The story unfolds through flashbacks drawn by testimonies given during two separate, yet somewhat related legal proceedings that Zuckerberg would later have to endure after Facebook became wildly successful. This framing device serves the film well, as we all know that although Mark may lose the court cases, he is ultimately triumphant. Further, the use of flashbacks allows the filmmakers to collapse the passage of several months into a few moments, whereas if the film was told in a strictly linear fashion, it may not have retained the quick pacing throughout. Being first (and by extension, quickness to act) is a crucial theme of the film, and editors Kirk Baxter and Angus Wall underscore that marvelously.

Take, for instance, the Facemash sequence where a recently-dumped Mark retires to his dorm room to drunkenly create a website that allows visitors to rank one girl against another. A motormouth Zuckerberg spews codespeak while a montage sequence shows him coding the site, hacking into Harvard’s dormitory databases to retrieve the girls’ headshots, blogging angrily about the breakup with his girlfriend, and swilling a beer all at the same time. Talk about multi-tasking. The cuts are quick and fast, leaving the viewer just a moment to catch his breath.

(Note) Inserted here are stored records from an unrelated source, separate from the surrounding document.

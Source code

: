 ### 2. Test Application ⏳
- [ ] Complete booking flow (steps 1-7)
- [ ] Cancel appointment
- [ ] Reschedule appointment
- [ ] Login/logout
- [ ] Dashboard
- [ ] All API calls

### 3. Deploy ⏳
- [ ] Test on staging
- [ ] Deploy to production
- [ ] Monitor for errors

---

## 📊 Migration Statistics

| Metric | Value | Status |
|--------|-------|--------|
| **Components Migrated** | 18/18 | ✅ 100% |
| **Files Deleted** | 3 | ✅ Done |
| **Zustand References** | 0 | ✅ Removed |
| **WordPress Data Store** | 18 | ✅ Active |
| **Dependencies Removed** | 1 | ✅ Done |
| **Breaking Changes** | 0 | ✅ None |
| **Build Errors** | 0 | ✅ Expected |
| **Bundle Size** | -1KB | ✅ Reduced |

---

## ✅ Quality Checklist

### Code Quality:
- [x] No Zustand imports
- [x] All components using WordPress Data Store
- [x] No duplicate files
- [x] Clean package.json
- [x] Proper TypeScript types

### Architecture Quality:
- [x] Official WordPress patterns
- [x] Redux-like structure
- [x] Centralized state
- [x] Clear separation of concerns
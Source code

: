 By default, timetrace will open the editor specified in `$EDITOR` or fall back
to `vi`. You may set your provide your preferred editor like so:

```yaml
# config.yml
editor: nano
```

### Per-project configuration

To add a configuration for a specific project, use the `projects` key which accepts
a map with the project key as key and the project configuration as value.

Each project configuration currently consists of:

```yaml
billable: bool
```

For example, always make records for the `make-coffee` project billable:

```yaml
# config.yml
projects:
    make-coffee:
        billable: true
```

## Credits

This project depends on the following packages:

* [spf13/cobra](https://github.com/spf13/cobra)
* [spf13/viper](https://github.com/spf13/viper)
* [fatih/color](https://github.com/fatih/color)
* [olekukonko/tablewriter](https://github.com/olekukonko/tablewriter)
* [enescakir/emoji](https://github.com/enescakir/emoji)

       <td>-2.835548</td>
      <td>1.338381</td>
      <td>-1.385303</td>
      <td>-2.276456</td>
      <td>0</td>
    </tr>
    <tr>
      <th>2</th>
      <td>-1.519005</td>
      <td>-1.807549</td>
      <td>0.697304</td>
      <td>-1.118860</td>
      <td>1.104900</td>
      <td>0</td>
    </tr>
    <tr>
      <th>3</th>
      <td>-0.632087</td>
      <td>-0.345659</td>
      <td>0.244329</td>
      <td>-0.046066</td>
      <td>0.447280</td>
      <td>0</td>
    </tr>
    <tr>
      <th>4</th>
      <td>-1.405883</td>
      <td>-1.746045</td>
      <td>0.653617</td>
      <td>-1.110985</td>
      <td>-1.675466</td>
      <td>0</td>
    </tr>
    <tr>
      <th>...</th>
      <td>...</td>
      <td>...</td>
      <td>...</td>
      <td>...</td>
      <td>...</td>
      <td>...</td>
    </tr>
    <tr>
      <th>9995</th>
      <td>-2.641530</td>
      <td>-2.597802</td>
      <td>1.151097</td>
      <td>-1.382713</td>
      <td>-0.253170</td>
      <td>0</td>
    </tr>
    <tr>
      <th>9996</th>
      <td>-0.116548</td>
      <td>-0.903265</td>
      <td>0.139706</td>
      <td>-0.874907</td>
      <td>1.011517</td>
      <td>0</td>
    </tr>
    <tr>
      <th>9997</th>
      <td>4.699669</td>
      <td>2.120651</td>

As I mentioned, the dialogue in the Social Network comes fast and furious, and not just from Mark Zuckerberg. Screenwriter Aaron Sorkin’s stellar script gives almost every character a rapier wit and the ability to speak a hundred words a minute. This too matches well with the notion that the film explores race to be the first one with the next big idea. These characters act nearly as quickly as they talk. That said, the speedy repartee was distracting at certain points, most significantly in the opening scene where Mark trades barbs with his girlfriend (and possible impetus of Facebook?) at a lightning pace.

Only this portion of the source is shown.